**PROMPT:** Go from the first line below to the one with "Three pairs meet" and print each line exactly.

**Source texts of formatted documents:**
^^^^^^^^^^^^^^^^

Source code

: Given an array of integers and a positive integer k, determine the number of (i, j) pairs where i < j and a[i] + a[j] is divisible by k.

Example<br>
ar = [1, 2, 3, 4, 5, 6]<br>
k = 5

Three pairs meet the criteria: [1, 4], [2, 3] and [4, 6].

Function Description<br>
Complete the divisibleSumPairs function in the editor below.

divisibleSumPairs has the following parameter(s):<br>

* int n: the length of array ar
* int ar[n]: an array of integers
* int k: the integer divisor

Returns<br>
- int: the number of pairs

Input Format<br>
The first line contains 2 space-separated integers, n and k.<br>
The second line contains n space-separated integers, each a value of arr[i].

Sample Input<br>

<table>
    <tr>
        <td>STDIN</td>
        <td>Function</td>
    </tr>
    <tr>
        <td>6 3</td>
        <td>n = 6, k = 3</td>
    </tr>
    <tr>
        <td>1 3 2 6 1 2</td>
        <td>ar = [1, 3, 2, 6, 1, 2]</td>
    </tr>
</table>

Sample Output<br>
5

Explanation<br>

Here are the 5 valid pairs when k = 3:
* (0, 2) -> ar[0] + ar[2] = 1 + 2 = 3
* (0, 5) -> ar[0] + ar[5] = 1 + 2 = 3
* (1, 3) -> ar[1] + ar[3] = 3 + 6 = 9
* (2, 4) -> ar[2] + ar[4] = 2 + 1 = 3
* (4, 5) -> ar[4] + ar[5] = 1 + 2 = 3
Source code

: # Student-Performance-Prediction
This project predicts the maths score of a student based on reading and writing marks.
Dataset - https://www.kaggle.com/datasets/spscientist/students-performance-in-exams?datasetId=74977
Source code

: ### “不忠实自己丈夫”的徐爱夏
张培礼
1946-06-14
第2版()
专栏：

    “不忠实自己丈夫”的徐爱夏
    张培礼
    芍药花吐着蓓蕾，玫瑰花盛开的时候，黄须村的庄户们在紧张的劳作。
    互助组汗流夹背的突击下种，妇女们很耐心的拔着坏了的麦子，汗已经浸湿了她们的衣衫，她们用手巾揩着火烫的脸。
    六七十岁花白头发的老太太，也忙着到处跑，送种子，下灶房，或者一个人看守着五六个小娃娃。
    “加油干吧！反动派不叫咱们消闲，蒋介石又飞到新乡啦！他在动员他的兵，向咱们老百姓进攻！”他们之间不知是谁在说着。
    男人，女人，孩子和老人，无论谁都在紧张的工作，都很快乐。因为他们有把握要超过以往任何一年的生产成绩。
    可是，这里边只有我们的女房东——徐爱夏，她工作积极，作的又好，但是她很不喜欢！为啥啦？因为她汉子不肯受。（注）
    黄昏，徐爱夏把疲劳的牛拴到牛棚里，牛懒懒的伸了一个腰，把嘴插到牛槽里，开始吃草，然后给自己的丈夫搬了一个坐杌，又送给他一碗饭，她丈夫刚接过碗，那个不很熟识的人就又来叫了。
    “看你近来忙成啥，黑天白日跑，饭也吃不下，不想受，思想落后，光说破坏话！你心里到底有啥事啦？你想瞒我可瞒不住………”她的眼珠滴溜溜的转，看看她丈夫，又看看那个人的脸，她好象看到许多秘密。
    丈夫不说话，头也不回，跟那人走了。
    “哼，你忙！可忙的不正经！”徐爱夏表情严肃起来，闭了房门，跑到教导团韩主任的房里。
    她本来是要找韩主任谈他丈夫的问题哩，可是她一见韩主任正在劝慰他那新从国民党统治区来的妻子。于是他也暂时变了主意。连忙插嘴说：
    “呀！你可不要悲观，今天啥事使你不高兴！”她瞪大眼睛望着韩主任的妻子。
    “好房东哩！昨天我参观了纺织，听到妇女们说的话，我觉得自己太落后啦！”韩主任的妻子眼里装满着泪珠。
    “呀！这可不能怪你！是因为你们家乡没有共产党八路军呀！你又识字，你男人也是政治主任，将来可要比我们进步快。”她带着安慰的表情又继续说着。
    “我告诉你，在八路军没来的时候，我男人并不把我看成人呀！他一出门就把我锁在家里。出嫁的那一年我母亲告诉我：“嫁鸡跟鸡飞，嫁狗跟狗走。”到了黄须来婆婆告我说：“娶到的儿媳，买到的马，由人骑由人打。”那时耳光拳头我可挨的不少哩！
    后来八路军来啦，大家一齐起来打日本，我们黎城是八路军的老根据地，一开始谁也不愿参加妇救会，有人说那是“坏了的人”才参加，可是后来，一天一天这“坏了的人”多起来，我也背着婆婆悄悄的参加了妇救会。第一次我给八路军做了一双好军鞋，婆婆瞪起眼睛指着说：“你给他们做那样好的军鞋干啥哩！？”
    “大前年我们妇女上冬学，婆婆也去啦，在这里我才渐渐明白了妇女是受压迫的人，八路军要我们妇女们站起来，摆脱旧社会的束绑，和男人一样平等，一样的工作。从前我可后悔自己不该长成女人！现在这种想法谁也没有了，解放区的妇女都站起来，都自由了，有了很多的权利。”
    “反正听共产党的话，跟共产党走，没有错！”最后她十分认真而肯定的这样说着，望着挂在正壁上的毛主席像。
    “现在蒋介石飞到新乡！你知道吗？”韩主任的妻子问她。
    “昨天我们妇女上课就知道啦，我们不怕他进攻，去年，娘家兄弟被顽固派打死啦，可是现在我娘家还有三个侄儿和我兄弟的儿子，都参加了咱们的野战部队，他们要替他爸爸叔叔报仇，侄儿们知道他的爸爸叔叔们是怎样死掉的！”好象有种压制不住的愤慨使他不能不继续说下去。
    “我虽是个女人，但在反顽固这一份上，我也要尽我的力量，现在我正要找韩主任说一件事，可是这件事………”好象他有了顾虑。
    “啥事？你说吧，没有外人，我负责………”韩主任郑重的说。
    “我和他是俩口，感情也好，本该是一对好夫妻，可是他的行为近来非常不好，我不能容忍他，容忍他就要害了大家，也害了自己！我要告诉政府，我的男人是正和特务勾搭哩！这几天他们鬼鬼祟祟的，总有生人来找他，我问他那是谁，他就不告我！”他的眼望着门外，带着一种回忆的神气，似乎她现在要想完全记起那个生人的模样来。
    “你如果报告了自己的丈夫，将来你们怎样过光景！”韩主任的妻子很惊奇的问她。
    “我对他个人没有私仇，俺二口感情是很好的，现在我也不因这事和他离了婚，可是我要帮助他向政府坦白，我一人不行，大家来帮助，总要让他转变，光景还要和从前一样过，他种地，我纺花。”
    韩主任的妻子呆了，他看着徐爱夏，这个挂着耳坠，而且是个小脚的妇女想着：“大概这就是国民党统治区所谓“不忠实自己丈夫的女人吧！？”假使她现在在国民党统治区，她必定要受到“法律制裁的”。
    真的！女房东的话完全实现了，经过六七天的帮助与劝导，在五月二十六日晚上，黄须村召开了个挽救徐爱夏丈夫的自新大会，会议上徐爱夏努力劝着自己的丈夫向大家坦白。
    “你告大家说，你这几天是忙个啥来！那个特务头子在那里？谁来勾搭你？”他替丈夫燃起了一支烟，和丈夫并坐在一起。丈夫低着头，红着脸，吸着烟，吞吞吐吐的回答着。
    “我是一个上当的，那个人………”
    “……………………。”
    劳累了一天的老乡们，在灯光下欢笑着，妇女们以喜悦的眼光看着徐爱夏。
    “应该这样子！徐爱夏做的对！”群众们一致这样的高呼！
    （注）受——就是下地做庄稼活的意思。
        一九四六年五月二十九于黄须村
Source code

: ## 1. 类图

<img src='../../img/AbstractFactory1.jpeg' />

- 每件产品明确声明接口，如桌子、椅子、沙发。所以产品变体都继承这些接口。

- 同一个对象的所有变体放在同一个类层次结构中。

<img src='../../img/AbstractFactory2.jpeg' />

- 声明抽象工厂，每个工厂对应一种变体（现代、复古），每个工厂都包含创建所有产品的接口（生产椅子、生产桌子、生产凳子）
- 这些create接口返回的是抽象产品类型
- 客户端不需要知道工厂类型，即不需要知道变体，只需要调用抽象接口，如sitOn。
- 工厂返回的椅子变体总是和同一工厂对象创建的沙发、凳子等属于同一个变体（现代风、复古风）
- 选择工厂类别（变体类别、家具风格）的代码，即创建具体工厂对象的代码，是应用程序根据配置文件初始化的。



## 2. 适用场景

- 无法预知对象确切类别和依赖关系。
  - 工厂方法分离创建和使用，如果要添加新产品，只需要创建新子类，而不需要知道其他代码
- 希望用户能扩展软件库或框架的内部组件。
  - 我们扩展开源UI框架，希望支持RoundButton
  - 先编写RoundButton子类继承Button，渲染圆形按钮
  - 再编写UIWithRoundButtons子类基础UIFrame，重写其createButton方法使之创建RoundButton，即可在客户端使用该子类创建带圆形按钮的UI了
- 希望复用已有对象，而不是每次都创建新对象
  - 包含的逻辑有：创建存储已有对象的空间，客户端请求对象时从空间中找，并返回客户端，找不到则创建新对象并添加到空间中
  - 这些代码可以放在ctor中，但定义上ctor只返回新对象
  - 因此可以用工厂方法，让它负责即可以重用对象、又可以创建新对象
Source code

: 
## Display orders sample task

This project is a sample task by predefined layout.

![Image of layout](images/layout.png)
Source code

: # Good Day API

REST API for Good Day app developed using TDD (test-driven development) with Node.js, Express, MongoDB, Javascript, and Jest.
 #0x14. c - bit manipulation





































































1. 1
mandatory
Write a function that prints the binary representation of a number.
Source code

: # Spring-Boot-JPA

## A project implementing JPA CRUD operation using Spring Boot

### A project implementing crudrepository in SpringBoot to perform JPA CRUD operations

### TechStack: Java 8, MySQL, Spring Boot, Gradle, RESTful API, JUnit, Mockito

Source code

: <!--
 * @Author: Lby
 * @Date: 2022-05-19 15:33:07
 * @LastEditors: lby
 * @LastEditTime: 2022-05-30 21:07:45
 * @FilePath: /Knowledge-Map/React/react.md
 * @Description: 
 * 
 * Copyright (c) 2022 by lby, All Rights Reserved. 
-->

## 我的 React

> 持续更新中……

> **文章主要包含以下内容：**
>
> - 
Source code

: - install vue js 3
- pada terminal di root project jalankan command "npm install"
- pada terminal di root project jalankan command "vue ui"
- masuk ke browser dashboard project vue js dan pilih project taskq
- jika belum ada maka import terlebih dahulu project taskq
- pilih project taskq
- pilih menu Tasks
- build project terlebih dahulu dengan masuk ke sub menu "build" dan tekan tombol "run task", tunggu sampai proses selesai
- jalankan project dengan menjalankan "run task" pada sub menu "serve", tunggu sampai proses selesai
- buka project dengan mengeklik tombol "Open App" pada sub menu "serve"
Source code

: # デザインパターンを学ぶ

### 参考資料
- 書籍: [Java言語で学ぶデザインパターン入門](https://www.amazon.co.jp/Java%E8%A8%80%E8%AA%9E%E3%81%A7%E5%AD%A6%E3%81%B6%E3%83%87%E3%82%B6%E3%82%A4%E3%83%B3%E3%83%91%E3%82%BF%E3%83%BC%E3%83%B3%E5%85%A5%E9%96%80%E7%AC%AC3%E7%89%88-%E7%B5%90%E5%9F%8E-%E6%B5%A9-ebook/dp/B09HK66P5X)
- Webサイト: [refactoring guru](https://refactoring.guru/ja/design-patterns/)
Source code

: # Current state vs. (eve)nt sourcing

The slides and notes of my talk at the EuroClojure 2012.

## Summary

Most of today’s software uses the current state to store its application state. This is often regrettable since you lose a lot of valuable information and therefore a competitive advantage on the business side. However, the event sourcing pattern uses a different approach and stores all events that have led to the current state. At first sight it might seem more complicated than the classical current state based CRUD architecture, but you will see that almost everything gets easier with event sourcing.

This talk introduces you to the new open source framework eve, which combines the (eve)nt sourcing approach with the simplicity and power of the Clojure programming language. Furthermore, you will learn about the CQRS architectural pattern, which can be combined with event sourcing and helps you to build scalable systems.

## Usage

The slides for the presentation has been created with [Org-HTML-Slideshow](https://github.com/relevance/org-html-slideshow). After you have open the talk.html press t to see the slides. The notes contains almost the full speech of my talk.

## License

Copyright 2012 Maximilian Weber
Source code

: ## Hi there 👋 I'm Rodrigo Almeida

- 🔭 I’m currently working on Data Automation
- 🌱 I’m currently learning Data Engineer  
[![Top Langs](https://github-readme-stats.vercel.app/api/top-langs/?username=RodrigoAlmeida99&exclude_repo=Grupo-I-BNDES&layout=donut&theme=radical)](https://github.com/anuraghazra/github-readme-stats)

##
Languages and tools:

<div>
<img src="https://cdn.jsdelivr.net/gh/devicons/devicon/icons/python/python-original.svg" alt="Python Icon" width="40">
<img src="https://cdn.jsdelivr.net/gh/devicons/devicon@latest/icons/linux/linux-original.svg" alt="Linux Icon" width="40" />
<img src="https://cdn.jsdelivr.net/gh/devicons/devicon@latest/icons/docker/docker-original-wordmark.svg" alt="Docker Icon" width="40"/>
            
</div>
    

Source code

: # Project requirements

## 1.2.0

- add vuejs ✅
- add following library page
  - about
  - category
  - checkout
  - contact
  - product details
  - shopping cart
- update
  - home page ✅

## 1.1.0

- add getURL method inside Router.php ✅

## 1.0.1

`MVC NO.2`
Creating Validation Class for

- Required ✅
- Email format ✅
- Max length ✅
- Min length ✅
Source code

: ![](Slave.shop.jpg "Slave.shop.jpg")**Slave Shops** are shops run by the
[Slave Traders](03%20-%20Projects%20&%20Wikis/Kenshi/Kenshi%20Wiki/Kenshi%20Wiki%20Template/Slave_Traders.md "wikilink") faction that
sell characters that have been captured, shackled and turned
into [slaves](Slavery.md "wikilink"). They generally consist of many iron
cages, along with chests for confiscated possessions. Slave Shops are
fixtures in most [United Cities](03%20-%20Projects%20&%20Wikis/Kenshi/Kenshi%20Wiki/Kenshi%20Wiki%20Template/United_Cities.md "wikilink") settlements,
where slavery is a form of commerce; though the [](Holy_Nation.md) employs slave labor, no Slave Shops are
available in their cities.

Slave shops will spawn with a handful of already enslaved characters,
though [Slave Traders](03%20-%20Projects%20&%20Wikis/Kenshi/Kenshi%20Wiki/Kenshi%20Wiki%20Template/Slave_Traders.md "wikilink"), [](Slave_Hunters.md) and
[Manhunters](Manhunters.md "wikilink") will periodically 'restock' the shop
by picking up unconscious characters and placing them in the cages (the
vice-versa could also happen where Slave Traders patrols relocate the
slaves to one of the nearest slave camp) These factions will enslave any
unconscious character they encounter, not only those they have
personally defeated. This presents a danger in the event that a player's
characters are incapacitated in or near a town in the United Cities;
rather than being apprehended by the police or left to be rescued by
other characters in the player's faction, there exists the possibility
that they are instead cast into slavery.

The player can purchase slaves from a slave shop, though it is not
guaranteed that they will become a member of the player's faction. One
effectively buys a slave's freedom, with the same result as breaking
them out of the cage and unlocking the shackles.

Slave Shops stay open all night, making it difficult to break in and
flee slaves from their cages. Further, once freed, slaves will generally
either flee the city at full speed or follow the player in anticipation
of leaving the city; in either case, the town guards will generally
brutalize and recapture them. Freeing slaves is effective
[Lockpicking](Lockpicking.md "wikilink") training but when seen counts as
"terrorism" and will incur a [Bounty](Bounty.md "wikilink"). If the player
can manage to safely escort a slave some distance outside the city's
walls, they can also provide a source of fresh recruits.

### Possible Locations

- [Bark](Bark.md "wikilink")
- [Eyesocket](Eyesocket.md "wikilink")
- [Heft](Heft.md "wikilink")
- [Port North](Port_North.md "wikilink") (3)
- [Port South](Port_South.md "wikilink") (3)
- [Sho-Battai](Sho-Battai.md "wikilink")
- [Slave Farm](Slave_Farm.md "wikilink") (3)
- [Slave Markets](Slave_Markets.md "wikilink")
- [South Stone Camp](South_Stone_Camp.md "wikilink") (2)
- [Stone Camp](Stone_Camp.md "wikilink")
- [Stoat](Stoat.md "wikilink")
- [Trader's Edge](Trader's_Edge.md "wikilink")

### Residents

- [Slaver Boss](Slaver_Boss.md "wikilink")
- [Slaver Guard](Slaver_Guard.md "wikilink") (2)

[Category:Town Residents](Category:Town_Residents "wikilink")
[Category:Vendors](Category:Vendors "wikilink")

^^^^^^^^^^^^^^^^

**OUTPUT:**
Source code

: Given an array of integers and a positive integer k, determine the number of (i, j) pairs where i < j and a[i] + a[j] is divisible by k.

Example<br>
ar = [1, 2, 3, 4, 5, 6]<br>
k = 5

Three pairs meet the criteria: [1, 4], [2, 3] and [4, 6].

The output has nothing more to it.